Every word of every entry must be retyped exactly.

DATA EXTRACTS below:

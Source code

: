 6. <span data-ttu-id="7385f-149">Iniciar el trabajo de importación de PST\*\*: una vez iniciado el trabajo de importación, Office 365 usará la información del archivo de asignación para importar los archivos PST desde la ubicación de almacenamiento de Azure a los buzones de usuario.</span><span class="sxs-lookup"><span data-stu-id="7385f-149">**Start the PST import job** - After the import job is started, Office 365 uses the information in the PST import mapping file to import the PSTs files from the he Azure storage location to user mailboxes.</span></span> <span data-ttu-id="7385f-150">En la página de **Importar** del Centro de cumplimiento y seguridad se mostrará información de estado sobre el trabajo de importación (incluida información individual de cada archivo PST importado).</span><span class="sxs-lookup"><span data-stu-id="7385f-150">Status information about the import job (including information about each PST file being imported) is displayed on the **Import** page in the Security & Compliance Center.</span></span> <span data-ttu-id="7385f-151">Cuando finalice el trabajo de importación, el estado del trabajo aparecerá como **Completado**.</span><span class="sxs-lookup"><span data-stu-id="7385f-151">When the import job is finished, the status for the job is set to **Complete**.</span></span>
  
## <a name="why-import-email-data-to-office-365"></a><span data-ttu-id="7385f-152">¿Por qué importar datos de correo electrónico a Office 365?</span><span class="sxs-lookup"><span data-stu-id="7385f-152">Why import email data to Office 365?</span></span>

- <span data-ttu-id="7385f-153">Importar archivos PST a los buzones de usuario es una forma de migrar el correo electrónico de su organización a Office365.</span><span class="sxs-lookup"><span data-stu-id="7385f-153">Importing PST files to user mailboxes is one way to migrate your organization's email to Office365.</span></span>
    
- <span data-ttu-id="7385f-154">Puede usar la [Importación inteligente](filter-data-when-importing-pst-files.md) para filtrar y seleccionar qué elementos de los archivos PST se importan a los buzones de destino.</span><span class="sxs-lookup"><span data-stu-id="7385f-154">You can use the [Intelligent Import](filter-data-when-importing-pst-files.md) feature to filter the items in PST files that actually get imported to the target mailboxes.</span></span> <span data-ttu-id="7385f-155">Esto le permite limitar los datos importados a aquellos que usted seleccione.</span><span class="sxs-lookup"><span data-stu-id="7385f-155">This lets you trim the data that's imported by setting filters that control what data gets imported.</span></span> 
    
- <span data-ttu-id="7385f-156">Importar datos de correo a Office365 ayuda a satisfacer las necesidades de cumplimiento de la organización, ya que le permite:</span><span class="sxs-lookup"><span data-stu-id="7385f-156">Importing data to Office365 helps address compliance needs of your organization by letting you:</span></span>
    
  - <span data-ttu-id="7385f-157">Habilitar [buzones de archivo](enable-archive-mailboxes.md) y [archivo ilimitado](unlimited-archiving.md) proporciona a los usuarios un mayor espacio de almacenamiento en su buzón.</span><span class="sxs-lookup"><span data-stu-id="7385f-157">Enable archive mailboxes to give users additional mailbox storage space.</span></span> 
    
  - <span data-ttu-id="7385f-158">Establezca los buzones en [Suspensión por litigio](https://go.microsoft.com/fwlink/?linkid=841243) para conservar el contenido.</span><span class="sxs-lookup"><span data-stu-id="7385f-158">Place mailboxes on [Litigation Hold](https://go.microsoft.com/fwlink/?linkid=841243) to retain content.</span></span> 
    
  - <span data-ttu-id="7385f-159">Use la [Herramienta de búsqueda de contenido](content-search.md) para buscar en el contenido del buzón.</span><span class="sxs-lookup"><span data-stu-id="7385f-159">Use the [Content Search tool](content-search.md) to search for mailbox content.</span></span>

End of DATA EXTRACTS.

» WRITTEN ANSWER
Source code

: 6. <span data-ttu-id="7385f-149">Iniciar el trabajo de importación de PST\*\*: una vez iniciado el trabajo de importación, Office 365 usará la información del archivo de asignación para importar los archivos PST desde la ubicación de almacenamiento de Azure a los buzones de usuario.</span><span class="sxs-lookup"><span data-stu-id="7385f-149">**Start the PST import job** - After the import job is started, Office 365 uses the information in the PST import mapping file to import the PSTs files from the he Azure storage location to user mailboxes.</span></span> <span data-ttu-id="7385f-150">En la página de **Importar** del Centro de cumplimiento y seguridad se mostrará información de estado sobre el trabajo de importación (incluida información individual de cada archivo PST importado).</span><span class="sxs-lookup"><span data-stu-id="7385f-150">Status information about the import job (including information about each PST file being imported) is displayed on the **Import** page in the Security & Compliance Center.</span></span> <span data-ttu-id="7385f-151">Cuando finalice el trabajo de importación, el estado del trabajo aparecerá como **Completado**.</span><span class="sxs-lookup"><span data-stu-id="7385f-151">When the import job is finished, the status for the job is set to **Complete**.</span></span>
  
## <a name="why-import-email-data-to-office-365"></a><span data-ttu-id="7385f-152">¿Por qué importar datos de correo electrónico a Office 365?</span><span class="sxs-lookup"><span data-stu-id="7385f-152">Why import email data to Office 365?</span></span>

- <span data-ttu-id="7385f-153">Importar archivos PST a los buzones de usuario es una forma de migrar el correo electrónico de su organización a Office365.</span><span class="sxs-lookup"><span data-stu-id="7385f-153">Importing PST files to user mailboxes is one way to migrate your organization's email to Office365.</span></span>
    
- <span data-ttu-id="7385f-154">Puede usar la [Importación inteligente](filter-data-when-importing-pst-files.md) para filtrar y seleccionar qué elementos de los archivos PST se importan a los buzones de destino.</span><span class="sxs-lookup"><span data-stu-id="7385f-154">You can use the [Intelligent Import](filter-data-when-importing-pst-files.md) feature to filter the items in PST files that actually get imported to the target mailboxes.</span></span> <span data-ttu-id="7385f-155">Esto le permite limitar los datos importados a aquellos que usted seleccione.</span><span class="sxs-lookup"><span data-stu-id="7385f-155">This lets you trim the data that's imported by setting filters that control what data gets imported.</span></span> 
    
- <span data-ttu-id="7385f-156">Importar datos de correo a Office365 ayuda a satisfacer las necesidades de cumplimiento de la organización, ya que le permite:</span><span class="sxs-lookup"><span data-stu-id="7385f-156">Importing data to Office365 helps address compliance needs of your organization by letting you:</span></span>
    
  - <span data-ttu-id="7385f-157">Habilitar [buzones de archivo](enable-archive-mailboxes.md) y [archivo ilimitado](unlimited-archiving.md) proporciona a los usuarios un mayor espacio de almacenamiento en su buzón.</span><span class="sxs-lookup"><span data-stu-id="7385f-157">Enable archive mailboxes to give users additional mailbox storage space.</span></span> 
    
  - <span data-ttu-id="7385f-158">Establezca los buzones en [Suspensión por litigio](https://go.microsoft.com/fwlink/?linkid=841243) para conservar el contenido.</span><span class="sxs-lookup"><span data-stu-id="7385f-158">Place mailboxes on [Litigation Hold](https://go.microsoft.com/fwlink/?linkid=841243) to retain content.</span></span> 
    
  - <span data-ttu-id="7385f-159">Use la [Herramienta de búsqueda de contenido](content-search.md) para buscar en el contenido del buzón.</span><span class="sxs-lookup"><span data-stu-id="7385f-159">Use the [Content Search tool](content-search.md) to search for mailbox content.</span></span>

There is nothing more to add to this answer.